>>>>>
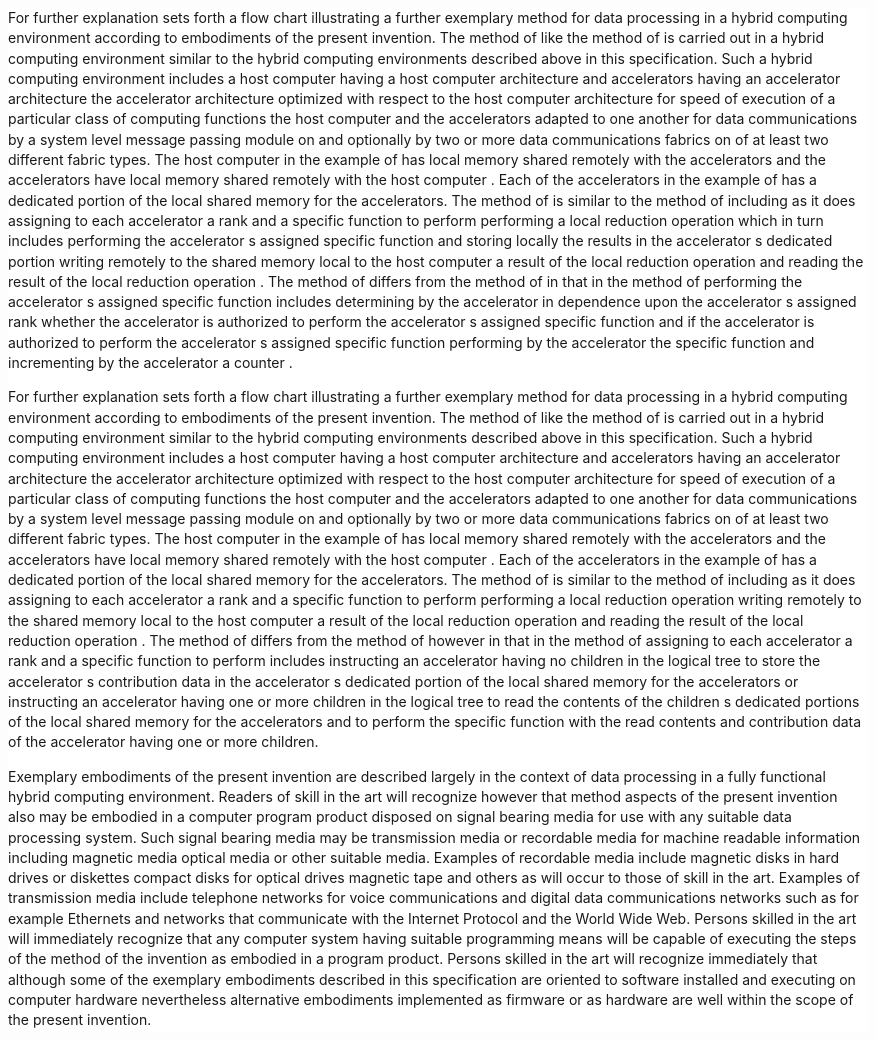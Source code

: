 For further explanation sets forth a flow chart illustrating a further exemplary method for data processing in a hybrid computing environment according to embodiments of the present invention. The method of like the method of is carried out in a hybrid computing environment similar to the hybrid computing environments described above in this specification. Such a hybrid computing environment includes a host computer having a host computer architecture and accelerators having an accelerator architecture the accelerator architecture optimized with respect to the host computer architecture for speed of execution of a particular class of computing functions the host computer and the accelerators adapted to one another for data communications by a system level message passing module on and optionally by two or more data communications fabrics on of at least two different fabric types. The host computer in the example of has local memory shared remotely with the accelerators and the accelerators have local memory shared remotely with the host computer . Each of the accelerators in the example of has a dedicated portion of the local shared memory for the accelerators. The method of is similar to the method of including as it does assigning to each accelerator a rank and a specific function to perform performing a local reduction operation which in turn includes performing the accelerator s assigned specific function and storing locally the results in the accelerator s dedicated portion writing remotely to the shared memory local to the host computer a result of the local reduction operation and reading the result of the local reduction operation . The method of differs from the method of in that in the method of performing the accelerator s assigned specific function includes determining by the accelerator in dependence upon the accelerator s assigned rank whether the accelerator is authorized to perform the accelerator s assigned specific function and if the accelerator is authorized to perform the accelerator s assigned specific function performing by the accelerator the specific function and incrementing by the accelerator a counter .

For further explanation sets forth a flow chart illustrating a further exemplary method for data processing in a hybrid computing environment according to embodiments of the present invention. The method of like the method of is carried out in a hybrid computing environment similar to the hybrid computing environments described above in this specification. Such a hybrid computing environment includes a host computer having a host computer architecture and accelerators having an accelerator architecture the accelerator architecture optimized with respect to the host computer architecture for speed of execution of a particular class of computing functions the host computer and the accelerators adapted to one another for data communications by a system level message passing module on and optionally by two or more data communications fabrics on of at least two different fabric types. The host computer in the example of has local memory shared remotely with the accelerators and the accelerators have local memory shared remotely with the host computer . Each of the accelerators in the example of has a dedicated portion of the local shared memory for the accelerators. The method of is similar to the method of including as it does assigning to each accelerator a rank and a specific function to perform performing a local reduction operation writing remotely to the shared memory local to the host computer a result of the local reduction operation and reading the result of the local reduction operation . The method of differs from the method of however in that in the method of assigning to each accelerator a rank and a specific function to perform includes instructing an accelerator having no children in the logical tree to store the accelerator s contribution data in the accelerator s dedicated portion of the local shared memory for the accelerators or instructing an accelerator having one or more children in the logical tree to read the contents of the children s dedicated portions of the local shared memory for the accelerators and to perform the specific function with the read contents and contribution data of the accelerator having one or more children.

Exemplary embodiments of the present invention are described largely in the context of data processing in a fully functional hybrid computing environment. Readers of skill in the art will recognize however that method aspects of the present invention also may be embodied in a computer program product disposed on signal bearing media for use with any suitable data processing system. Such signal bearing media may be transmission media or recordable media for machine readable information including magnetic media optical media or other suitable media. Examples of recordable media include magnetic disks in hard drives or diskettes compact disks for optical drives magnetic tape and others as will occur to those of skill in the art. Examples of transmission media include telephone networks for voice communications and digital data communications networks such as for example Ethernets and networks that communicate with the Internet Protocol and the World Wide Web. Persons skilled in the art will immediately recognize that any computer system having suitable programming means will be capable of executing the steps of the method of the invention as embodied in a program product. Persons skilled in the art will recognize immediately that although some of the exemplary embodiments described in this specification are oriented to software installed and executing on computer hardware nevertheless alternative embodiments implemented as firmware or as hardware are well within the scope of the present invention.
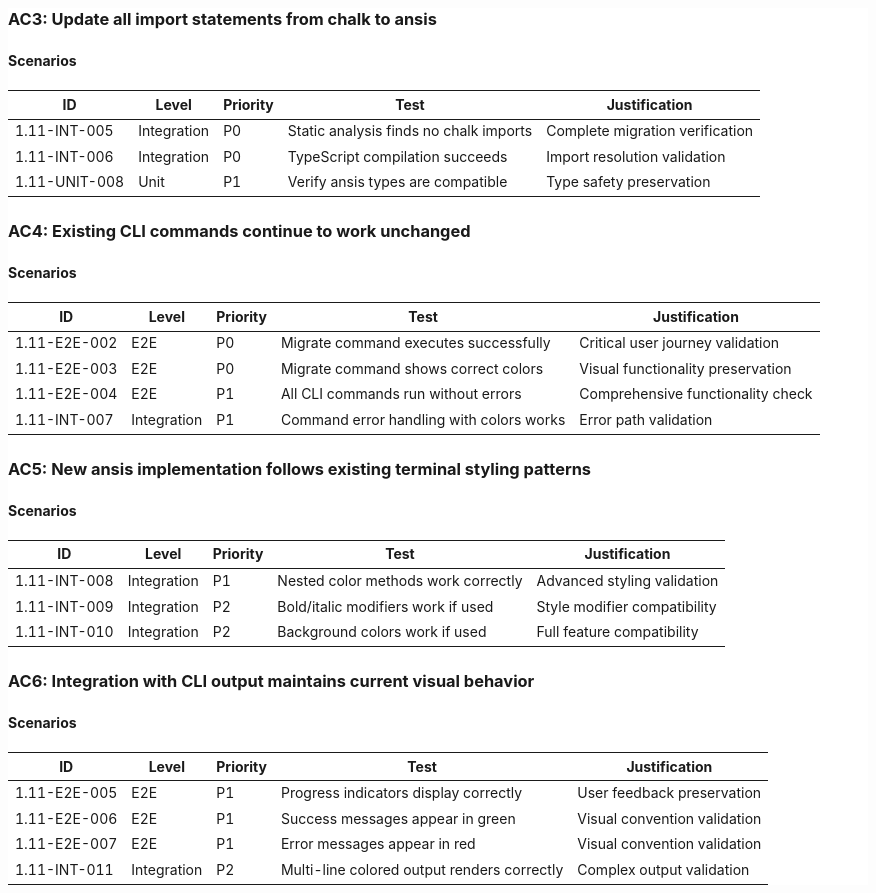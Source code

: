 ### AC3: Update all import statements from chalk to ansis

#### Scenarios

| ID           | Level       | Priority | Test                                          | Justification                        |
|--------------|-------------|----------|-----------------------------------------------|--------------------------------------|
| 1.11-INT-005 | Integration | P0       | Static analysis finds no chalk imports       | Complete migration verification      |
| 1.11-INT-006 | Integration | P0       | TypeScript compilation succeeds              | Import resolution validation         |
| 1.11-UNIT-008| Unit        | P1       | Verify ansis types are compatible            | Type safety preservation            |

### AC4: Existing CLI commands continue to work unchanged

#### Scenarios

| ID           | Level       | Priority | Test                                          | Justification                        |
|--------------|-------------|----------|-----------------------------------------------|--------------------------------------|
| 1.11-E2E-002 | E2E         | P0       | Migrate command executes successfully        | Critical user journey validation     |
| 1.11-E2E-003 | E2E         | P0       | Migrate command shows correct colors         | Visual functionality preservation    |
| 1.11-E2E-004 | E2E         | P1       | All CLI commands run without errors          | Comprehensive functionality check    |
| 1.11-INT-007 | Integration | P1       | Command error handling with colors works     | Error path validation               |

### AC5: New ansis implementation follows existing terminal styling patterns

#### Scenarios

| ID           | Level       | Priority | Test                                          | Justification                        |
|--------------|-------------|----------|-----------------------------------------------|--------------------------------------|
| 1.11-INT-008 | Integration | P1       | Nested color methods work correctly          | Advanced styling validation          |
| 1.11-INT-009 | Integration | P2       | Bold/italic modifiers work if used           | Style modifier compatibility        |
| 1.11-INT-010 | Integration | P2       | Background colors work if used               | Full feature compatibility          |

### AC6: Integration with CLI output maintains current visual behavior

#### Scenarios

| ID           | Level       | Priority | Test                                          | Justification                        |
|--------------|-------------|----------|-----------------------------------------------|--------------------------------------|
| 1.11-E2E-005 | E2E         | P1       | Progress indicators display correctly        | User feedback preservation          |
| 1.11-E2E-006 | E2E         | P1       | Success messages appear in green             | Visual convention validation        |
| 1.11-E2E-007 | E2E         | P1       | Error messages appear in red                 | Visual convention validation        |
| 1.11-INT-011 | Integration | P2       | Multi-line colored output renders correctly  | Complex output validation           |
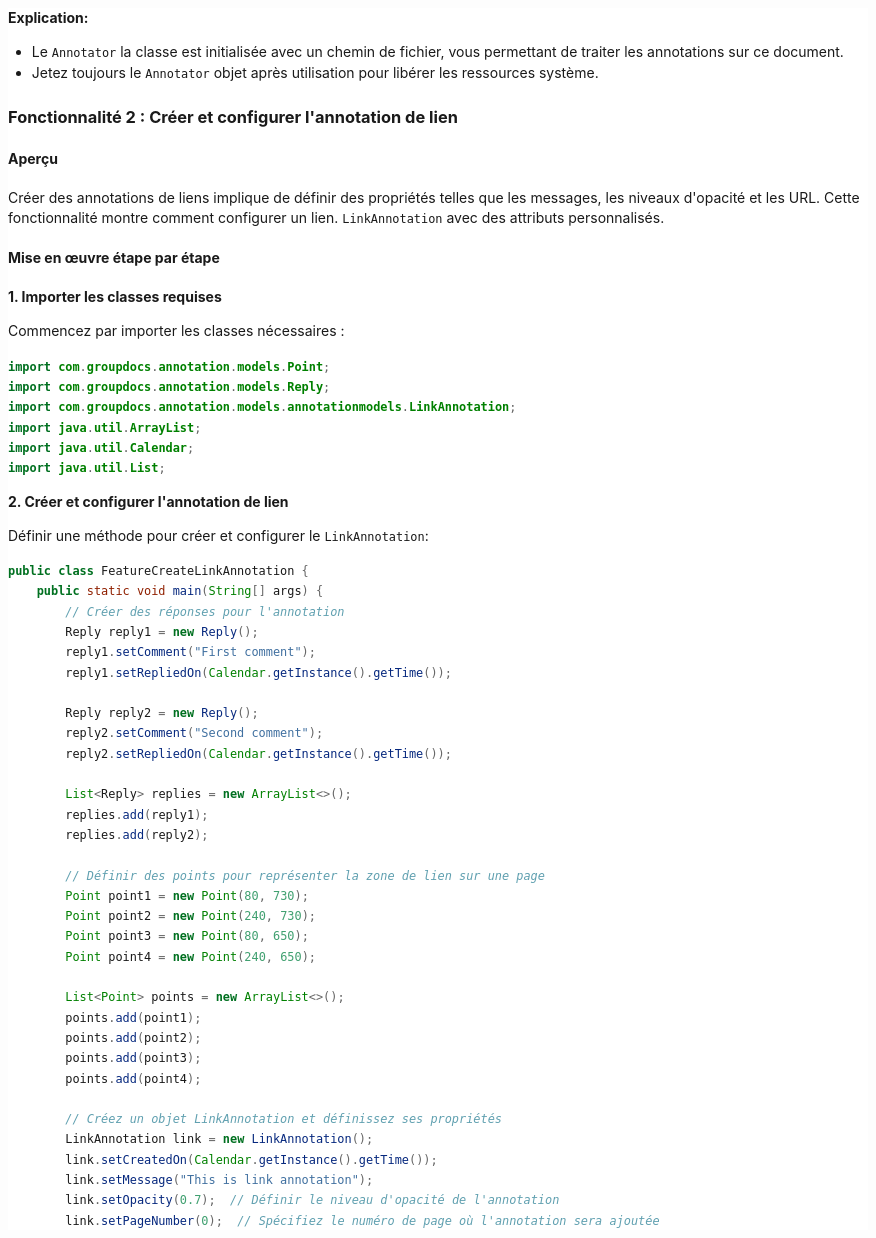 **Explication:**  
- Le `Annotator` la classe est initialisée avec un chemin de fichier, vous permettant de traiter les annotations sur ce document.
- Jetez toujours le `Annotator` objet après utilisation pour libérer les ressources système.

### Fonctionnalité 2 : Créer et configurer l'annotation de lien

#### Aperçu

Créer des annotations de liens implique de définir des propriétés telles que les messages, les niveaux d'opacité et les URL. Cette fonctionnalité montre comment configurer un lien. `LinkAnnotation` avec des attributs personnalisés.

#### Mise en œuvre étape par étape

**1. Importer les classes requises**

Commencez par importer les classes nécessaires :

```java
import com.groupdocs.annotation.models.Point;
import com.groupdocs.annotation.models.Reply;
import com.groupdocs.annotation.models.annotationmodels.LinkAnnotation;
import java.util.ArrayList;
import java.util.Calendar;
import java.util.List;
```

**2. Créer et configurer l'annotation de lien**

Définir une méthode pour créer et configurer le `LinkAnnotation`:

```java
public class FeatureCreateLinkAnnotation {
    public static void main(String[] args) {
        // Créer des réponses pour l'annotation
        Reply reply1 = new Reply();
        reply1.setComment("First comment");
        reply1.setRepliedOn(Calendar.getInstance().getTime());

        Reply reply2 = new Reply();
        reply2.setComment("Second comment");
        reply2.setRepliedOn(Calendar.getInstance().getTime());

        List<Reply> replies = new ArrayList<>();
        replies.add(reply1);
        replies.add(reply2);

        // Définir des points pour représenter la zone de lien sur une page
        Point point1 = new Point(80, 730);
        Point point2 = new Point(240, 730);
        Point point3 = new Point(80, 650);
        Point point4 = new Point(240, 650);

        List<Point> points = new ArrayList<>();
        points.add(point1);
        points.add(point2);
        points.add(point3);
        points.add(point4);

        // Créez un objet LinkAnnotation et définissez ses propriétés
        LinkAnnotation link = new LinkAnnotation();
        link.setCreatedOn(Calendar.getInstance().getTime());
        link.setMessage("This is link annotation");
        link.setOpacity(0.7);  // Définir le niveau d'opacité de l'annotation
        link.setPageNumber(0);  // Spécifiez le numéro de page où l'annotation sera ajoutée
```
<<<<<
Give the number of lines that include the word "colors" in the listing. Nothing else belongs in the reply.

3